▶ **Problem requirements**: Search the records below for the word "它的一个呃" and show every line where it occurs.
Input START
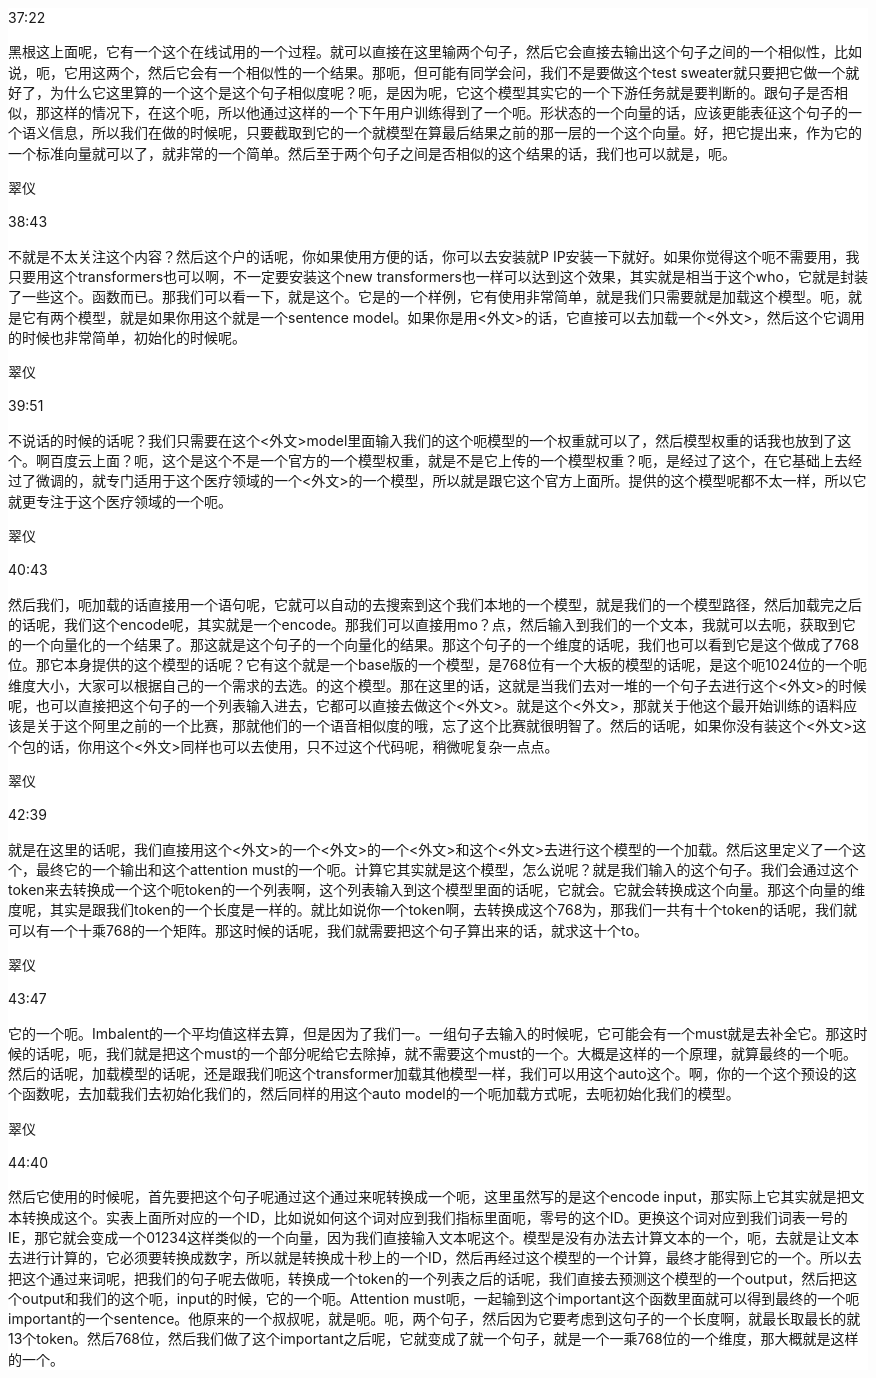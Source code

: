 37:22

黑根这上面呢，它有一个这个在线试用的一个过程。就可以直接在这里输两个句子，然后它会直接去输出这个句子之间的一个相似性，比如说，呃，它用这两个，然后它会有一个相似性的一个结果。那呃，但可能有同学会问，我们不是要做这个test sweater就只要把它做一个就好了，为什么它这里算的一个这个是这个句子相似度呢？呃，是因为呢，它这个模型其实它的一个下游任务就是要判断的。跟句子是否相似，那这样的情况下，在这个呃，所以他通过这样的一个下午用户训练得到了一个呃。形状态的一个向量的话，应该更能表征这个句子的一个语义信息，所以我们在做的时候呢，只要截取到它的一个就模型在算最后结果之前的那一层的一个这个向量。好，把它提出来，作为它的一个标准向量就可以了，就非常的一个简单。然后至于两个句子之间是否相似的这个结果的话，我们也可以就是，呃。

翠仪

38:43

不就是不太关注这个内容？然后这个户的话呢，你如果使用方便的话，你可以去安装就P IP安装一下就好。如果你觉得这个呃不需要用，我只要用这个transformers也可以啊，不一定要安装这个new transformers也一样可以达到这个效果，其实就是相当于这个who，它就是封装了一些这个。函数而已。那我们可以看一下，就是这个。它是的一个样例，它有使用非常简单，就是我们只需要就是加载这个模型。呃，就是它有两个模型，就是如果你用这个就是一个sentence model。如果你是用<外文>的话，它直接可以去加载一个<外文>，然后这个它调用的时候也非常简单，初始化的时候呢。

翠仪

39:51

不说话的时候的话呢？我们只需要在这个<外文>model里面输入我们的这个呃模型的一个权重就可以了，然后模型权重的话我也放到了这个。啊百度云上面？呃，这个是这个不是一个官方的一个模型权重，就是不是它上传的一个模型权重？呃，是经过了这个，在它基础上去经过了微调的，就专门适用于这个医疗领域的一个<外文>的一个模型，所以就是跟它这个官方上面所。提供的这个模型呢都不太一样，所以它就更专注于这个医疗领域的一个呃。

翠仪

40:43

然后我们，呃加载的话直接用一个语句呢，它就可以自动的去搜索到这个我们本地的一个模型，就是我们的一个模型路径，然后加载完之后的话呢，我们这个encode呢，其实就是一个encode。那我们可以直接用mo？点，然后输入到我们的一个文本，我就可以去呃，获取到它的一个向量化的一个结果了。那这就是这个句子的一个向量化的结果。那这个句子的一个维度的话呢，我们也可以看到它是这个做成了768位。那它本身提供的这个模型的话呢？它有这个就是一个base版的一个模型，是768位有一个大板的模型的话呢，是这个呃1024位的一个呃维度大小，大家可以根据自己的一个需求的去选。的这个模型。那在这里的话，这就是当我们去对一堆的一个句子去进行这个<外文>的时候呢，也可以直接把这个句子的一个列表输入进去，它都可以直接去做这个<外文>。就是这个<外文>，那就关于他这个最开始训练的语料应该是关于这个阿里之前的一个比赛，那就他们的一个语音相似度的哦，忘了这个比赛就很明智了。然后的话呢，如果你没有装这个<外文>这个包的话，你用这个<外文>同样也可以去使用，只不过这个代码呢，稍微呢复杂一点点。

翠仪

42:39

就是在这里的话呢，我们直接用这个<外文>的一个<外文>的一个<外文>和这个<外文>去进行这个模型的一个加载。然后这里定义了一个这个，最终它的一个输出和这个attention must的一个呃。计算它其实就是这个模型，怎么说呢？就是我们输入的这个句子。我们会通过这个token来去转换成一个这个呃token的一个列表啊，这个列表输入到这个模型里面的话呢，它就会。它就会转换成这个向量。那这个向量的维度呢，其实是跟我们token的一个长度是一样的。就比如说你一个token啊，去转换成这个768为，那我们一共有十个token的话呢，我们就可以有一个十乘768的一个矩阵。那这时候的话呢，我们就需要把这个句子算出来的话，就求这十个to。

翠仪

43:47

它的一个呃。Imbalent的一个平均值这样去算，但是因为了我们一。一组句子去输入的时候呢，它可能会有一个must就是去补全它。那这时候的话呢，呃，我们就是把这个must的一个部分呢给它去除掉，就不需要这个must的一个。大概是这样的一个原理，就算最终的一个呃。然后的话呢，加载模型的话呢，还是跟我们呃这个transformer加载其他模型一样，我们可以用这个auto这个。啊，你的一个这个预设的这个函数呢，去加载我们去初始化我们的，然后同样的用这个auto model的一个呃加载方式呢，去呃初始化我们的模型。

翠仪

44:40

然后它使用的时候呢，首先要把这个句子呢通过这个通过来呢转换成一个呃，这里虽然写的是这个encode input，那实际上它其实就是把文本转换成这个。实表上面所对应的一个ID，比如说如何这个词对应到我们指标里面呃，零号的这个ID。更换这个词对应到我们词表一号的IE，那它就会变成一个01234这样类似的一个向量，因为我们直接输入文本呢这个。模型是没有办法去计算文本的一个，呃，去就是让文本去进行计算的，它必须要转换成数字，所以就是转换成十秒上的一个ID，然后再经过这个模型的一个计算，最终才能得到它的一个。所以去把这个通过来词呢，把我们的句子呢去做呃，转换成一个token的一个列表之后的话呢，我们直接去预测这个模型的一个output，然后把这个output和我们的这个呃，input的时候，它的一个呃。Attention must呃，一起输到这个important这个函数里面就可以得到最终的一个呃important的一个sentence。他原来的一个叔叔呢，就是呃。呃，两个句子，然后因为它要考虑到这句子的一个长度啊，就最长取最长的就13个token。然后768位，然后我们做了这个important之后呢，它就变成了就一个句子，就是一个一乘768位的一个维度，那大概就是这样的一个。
Input END
▶ **Solution to the problem**:
它的一个呃。Imbalent的一个平均值这样去算，但是因为了我们一。一组句子去输入的时候呢，它可能会有一个must就是去补全它。那这时候的话呢，呃，我们就是把这个must的一个部分呢给它去除掉，就不需要这个must的一个。大概是这样的一个原理，就算最终的一个呃。然后的话呢，加载模型的话呢，还是跟我们呃这个transformer加载其他模型一样，我们可以用这个auto这个。啊，你的一个这个预设的这个函数呢，去加载我们去初始化我们的，然后同样的用这个auto model的一个呃加载方式呢，去呃初始化我们的模型。
然后它使用的时候呢，首先要把这个句子呢通过这个通过来呢转换成一个呃，这里虽然写的是这个encode input，那实际上它其实就是把文本转换成这个。实表上面所对应的一个ID，比如说如何这个词对应到我们指标里面呃，零号的这个ID。更换这个词对应到我们词表一号的IE，那它就会变成一个01234这样类似的一个向量，因为我们直接输入文本呢这个。模型是没有办法去计算文本的一个，呃，去就是让文本去进行计算的，它必须要转换成数字，所以就是转换成十秒上的一个ID，然后再经过这个模型的一个计算，最终才能得到它的一个。所以去把这个通过来词呢，把我们的句子呢去做呃，转换成一个token的一个列表之后的话呢，我们直接去预测这个模型的一个output，然后把这个output和我们的这个呃，input的时候，它的一个呃。Attention must呃，一起输到这个important这个函数里面就可以得到最终的一个呃important的一个sentence。他原来的一个叔叔呢，就是呃。呃，两个句子，然后因为它要考虑到这句子的一个长度啊，就最长取最长的就13个token。然后768位，然后我们做了这个important之后呢，它就变成了就一个句子，就是一个一乘768位的一个维度，那大概就是这样的一个。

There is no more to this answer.